▶ [Task item]: Please repeat the lines below exactly. Begin with the line containing "For a coherent" and go on through the line containing "within the surrounding".

▶ [Data to examine]:
▽
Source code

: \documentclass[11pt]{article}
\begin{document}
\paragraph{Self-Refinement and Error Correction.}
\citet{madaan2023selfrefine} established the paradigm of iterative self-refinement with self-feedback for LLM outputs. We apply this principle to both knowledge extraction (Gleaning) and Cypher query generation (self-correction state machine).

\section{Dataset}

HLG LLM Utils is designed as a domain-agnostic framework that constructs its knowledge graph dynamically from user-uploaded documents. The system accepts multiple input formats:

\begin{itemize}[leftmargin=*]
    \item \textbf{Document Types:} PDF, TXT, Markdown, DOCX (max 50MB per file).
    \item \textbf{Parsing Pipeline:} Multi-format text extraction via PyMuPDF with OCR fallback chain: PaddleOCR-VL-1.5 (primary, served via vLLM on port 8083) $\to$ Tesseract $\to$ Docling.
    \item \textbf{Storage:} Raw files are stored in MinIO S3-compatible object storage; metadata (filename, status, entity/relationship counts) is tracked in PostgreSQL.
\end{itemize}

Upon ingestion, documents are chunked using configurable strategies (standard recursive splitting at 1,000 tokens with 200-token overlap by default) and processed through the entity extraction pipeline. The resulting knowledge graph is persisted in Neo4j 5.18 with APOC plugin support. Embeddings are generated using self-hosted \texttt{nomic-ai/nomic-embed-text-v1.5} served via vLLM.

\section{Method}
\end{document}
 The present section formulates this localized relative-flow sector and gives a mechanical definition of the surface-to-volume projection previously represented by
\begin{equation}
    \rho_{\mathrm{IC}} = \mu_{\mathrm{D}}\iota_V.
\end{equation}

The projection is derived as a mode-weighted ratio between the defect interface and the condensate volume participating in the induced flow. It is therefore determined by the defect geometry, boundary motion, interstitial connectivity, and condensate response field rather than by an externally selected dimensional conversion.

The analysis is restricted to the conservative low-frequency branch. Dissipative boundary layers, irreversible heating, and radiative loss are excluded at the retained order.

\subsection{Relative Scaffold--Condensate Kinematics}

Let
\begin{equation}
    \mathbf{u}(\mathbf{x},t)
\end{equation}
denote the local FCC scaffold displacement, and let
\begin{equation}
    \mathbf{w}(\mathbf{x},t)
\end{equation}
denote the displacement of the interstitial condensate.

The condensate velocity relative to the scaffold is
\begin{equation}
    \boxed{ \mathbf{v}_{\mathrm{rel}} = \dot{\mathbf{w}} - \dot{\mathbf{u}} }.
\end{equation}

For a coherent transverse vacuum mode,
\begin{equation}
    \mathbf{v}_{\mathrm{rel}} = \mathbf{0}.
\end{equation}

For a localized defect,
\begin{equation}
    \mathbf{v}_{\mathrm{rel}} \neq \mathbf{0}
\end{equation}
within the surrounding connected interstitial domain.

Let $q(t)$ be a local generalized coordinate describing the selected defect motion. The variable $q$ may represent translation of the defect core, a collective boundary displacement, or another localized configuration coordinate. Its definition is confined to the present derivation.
△
▶ [Result of this exercise]:
For a coherent transverse vacuum mode,
\begin{equation}
    \mathbf{v}_{\mathrm{rel}} = \mathbf{0}.
\end{equation}

For a localized defect,
\begin{equation}
    \mathbf{v}_{\mathrm{rel}} \neq \mathbf{0}
\end{equation}
within the surrounding connected interstitial domain.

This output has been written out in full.